Market mayhem: on Sensex single-day fall

The global rout in equities amid the widening coronavirus outbreak portends more pain

Updated - March 11, 2020 10:30 am IST

Published - March 11, 2020 12:02 am IST

Manic Monday saw India’s bellwether S&P BSE Sensex suffer its worst single-day fall in terms of points as the 30-stock gauge plunged 1,942 points, or 5.2%, to its lowest close in 52 weeks. While the proximate trigger for the headlong selling spree was the global market rout induced by an oil price plunge , there are clear indications that the underlying investor sentiment has turned bearish.

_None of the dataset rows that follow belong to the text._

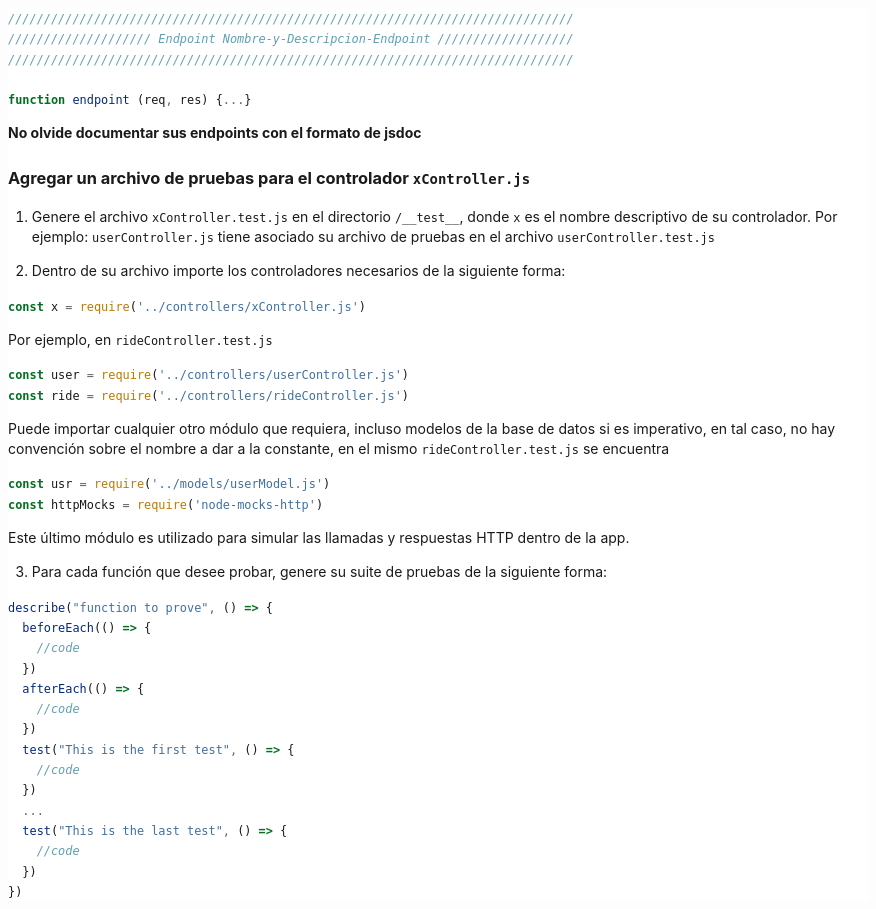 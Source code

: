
 ```Javascript
///////////////////////////////////////////////////////////////////////////////
//////////////////// Endpoint Nombre-y-Descripcion-Endpoint ///////////////////
///////////////////////////////////////////////////////////////////////////////

function endpoint (req, res) {...}
```

**No olvide documentar sus endpoints con el formato de jsdoc**

### Agregar un archivo de pruebas para el controlador `xController.js`

1. Genere el archivo `xController.test.js` en el directorio `/__test__`, donde
`x` es el nombre descriptivo de su controlador. Por ejemplo:
`userController.js` tiene asociado su archivo de pruebas en el archivo
`userController.test.js`

2. Dentro de su archivo importe los controladores necesarios de la siguiente
forma:

```JavaScript
const x = require('../controllers/xController.js')
```

Por ejemplo, en `rideController.test.js`

```JavaScript
const user = require('../controllers/userController.js')
const ride = require('../controllers/rideController.js')
```

Puede importar cualquier otro módulo que requiera, incluso modelos de la base de datos si es imperativo, en tal caso, no hay convención sobre el nombre a dar a la constante, en el mismo `rideController.test.js` se encuentra

```JavaScript
const usr = require('../models/userModel.js')
const httpMocks = require('node-mocks-http')
```

Este último módulo es utilizado para simular las llamadas y respuestas HTTP dentro de la app.

3. Para cada función que desee probar, genere su suite de pruebas de la
siguiente forma:

```JavaScript
describe("function to prove", () => {
  beforeEach(() => {
    //code
  })
  afterEach(() => {
    //code
  })
  test("This is the first test", () => {
    //code
  })
  ...
  test("This is the last test", () => {
    //code
  })
})
```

From the S&P BSE 500 index, comprising the top 500 BSE-listed companies across all key industries, to the S&P BSE SmallCap index, representing the smallest listed firms, there was virtually no corner left untouched by the sell-off. While every Sensex member lost ground, with 22 retreating at least 3%, both the broader gauges accounting for a combined 1,200 companies saw about 93% each of their constituents posting declines. The breadth of the losses is one sure indicator that investors are looking to exit equities for now with whatever gains they can muster, or worse in a bid to cut their losses. And Monday’s losses, while dramatic, have only extended a slide that has over the past month seen the Sensex and BSE 500 lose about 13% each, and the mid-cap gauge drop 14%. Coinciding with this slide has been a 116% jump in volatility as measured by the National Stock Exchange’s India VIX index, another ominous sign that prices are unlikely to stabilise any time soon. Also, foreign institutional investors have turned net sellers of their Indian equity holdings in a big way this month, taking the cumulative net sales since February to ₹10,658 crore.

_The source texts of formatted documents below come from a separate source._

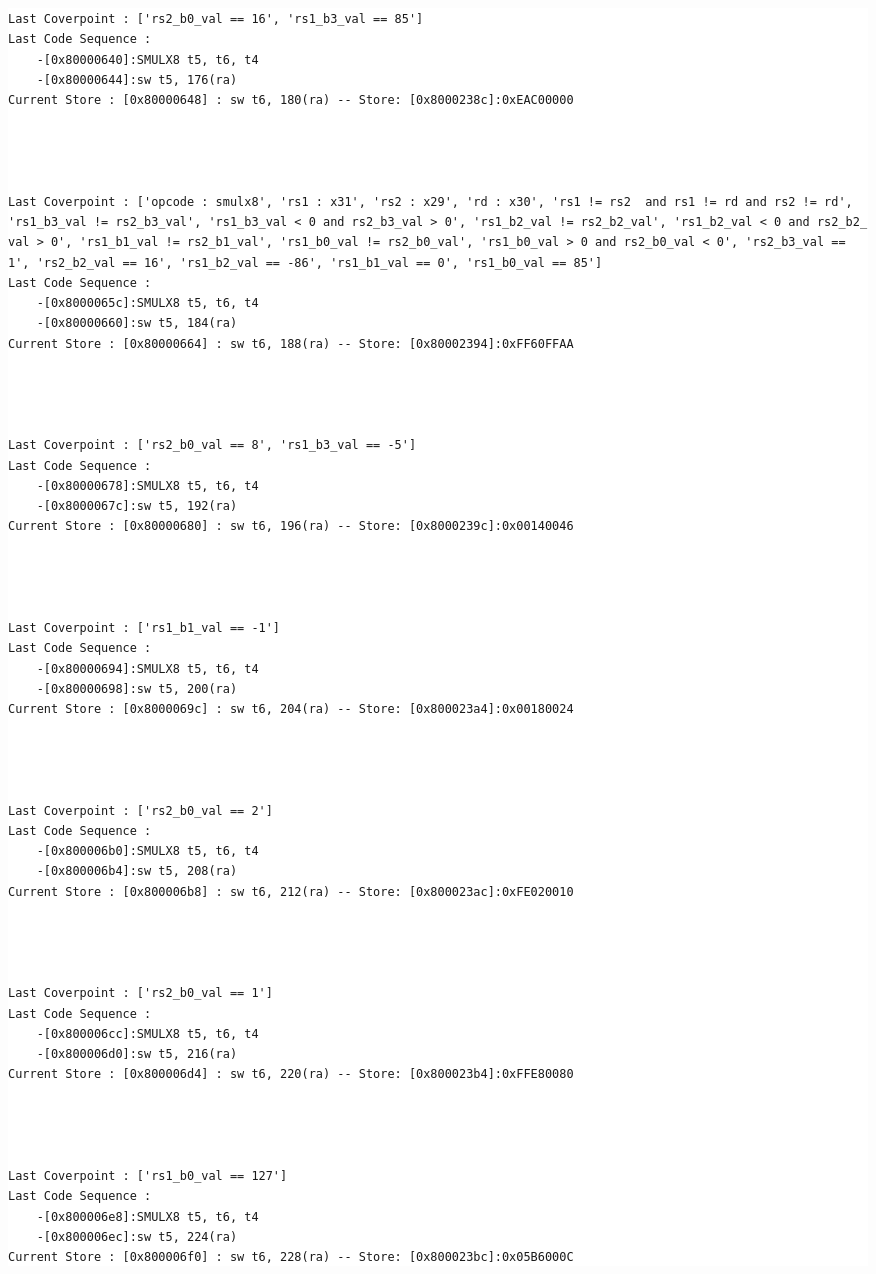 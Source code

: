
 ```
Last Coverpoint : ['rs2_b0_val == 16', 'rs1_b3_val == 85']
Last Code Sequence : 
	-[0x80000640]:SMULX8 t5, t6, t4
	-[0x80000644]:sw t5, 176(ra)
Current Store : [0x80000648] : sw t6, 180(ra) -- Store: [0x8000238c]:0xEAC00000




Last Coverpoint : ['opcode : smulx8', 'rs1 : x31', 'rs2 : x29', 'rd : x30', 'rs1 != rs2  and rs1 != rd and rs2 != rd', 'rs1_b3_val != rs2_b3_val', 'rs1_b3_val < 0 and rs2_b3_val > 0', 'rs1_b2_val != rs2_b2_val', 'rs1_b2_val < 0 and rs2_b2_val > 0', 'rs1_b1_val != rs2_b1_val', 'rs1_b0_val != rs2_b0_val', 'rs1_b0_val > 0 and rs2_b0_val < 0', 'rs2_b3_val == 1', 'rs2_b2_val == 16', 'rs1_b2_val == -86', 'rs1_b1_val == 0', 'rs1_b0_val == 85']
Last Code Sequence : 
	-[0x8000065c]:SMULX8 t5, t6, t4
	-[0x80000660]:sw t5, 184(ra)
Current Store : [0x80000664] : sw t6, 188(ra) -- Store: [0x80002394]:0xFF60FFAA




Last Coverpoint : ['rs2_b0_val == 8', 'rs1_b3_val == -5']
Last Code Sequence : 
	-[0x80000678]:SMULX8 t5, t6, t4
	-[0x8000067c]:sw t5, 192(ra)
Current Store : [0x80000680] : sw t6, 196(ra) -- Store: [0x8000239c]:0x00140046




Last Coverpoint : ['rs1_b1_val == -1']
Last Code Sequence : 
	-[0x80000694]:SMULX8 t5, t6, t4
	-[0x80000698]:sw t5, 200(ra)
Current Store : [0x8000069c] : sw t6, 204(ra) -- Store: [0x800023a4]:0x00180024




Last Coverpoint : ['rs2_b0_val == 2']
Last Code Sequence : 
	-[0x800006b0]:SMULX8 t5, t6, t4
	-[0x800006b4]:sw t5, 208(ra)
Current Store : [0x800006b8] : sw t6, 212(ra) -- Store: [0x800023ac]:0xFE020010




Last Coverpoint : ['rs2_b0_val == 1']
Last Code Sequence : 
	-[0x800006cc]:SMULX8 t5, t6, t4
	-[0x800006d0]:sw t5, 216(ra)
Current Store : [0x800006d4] : sw t6, 220(ra) -- Store: [0x800023b4]:0xFFE80080




Last Coverpoint : ['rs1_b0_val == 127']
Last Code Sequence : 
	-[0x800006e8]:SMULX8 t5, t6, t4
	-[0x800006ec]:sw t5, 224(ra)
Current Store : [0x800006f0] : sw t6, 228(ra) -- Store: [0x800023bc]:0x05B6000C
```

With the Indian economy still in search of fair winds and the global outlook for growth getting bleaker with each passing day as the widening coronavirus outbreak threatens to push the world into its worst downturn since the 2008 financial crisis, a sustained sell-off looms. To complicate matters, the proposed State Bank of India-led bailout of capital-starved Yes Bank may be a far tougher challenge than appeared at first flush. Among the hurdles is a legal challenge to the plan by holders of the troubled lender’s Additional Tier-1 bonds. And the best intentions of the Centre and efforts by the RBI notwithstanding, any failure to expedite the resolution at Yes Bank runs the risk of undermining wider banking sector stability. To be sure, already there is talk of concerted central bank action among the leading western economies as well as likely fiscal measures to address the threat posed by COVID-19. The U.S. Federal Reserve last week made an emergency cut in its benchmark interest rate and President Trump is contemplating a raft of steps including a payroll tax cut. The RBI and the Centre too would ideally need to move in lockstep with measures to ensure adequate liquidity to help bolster sentiment at this time of market and economic fragility.